Re: raid5 crash on system which PAGE_SIZE is 64KB

Xiao Ni <xni@xxxxxxxxxx> · Wed, 24 Mar 2021 16:02:27 +0800

I can also reproduce this problem on my qemu vm system, with 3 10G disks.
But, there is no problem when I change mkfs.xfs option 'agcount' (default
value is 16 for my system). For example, if I set agcount=15, there is no
problem when mount xfs, likely:

mkfs.xfs -d agcount=15 -f /dev/md0
mount /dev/md0 /mnt/test

Hi Yufen

I did test with agcount=15, this problem exists too in my environment.

Test1:
[root@ibm-p8-11 ~]# mdadm -CR /dev/md0 -l5 -n3 /dev/sd[b-d]1 --size=20G
[root@ibm-p8-11 ~]# mkfs.xfs /dev/md0 -f
meta-data=/dev/md0               isize=512    agcount=16, agsize=655232 blks
...
[root@ibm-p8-11 ~]# mount /dev/md0 /mnt/test
mount: /mnt/test: mount(2) system call failed: Structure needs cleaning.

Test2:
[root@ibm-p8-11 ~]# mkfs.xfs /dev/md0 -f -d agcount=15
Warning: AG size is a multiple of stripe width.  This can cause performance
problems by aligning all AGs on the same disk.  To avoid this, run mkfs with
an AG size that is one stripe unit smaller or larger, for example 699008.
meta-data=/dev/md0               isize=512    agcount=15, agsize=699136 blks
...
[root@ibm-p8-11 ~]# mount /dev/md0 /mnt/test
mount: /mnt/test: mount(2) system call failed: Structure needs cleaning.

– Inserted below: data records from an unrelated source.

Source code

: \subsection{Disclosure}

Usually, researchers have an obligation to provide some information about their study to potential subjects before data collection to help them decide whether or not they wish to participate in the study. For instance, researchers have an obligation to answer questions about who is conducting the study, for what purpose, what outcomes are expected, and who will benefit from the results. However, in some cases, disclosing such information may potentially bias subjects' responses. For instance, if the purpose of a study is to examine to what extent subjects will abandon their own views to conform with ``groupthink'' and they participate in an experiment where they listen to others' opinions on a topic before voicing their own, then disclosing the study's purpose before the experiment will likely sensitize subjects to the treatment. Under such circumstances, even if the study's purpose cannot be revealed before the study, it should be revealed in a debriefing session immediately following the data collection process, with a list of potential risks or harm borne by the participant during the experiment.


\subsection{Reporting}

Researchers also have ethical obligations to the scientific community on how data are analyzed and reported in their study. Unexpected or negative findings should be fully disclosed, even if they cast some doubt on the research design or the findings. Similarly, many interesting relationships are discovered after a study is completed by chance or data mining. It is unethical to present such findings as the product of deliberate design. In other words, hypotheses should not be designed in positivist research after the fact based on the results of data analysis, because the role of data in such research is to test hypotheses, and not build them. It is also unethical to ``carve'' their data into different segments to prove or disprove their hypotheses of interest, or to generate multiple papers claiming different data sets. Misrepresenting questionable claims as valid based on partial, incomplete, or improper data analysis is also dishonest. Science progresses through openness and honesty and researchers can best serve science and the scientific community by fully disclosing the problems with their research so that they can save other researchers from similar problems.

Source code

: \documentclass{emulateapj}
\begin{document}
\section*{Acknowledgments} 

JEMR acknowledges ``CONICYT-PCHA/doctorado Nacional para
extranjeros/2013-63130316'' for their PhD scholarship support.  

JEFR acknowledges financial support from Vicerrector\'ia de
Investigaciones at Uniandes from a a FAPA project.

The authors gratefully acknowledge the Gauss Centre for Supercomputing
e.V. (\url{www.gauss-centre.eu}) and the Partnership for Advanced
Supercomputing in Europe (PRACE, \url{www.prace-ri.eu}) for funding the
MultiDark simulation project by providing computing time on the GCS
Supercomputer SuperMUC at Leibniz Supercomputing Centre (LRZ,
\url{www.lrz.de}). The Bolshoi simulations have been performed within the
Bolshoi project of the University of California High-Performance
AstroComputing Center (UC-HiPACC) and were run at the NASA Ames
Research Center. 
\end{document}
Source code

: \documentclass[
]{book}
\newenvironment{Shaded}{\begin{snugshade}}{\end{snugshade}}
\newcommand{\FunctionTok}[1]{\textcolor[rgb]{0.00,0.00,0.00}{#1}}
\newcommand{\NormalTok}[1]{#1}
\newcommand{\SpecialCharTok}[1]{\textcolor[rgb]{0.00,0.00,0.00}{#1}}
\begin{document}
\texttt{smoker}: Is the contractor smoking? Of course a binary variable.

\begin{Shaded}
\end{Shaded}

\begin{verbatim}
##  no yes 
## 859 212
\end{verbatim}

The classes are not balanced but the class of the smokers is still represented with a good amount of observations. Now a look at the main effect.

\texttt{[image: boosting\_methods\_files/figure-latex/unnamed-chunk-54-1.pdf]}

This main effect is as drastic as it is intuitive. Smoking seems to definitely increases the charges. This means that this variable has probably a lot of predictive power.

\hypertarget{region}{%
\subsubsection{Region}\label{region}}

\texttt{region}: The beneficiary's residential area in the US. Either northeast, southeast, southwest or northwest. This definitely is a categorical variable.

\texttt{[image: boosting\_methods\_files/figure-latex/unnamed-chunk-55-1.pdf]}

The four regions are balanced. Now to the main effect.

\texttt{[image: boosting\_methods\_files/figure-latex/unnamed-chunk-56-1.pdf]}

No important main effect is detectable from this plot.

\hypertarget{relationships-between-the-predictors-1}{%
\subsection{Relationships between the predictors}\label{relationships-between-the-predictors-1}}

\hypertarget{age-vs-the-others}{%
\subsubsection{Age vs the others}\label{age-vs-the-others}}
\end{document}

In addition, I try to write a 128MB file to /dev/md0 and then read it out
during md resync, they are same by checking md5sum, likely:

dd if=randfile of=/dev/md0 bs=1M count=128 oflag=direct seek=10240
dd if=/dev/md0 of=out.randfile bs=1M count=128 oflag=direct skip=10240

BTW, I found mkfs.xfs have some options related to raid device, such as
sunit, su, swidth, sw. I guess this problem may be caused by data 
alignment.
But, I have no idea how it happen. More time may needed.

The problem doesn't happen if mkfs without resync. Is there a 
possibility that resync and mkfs
write to the same page?

Regards
Xiao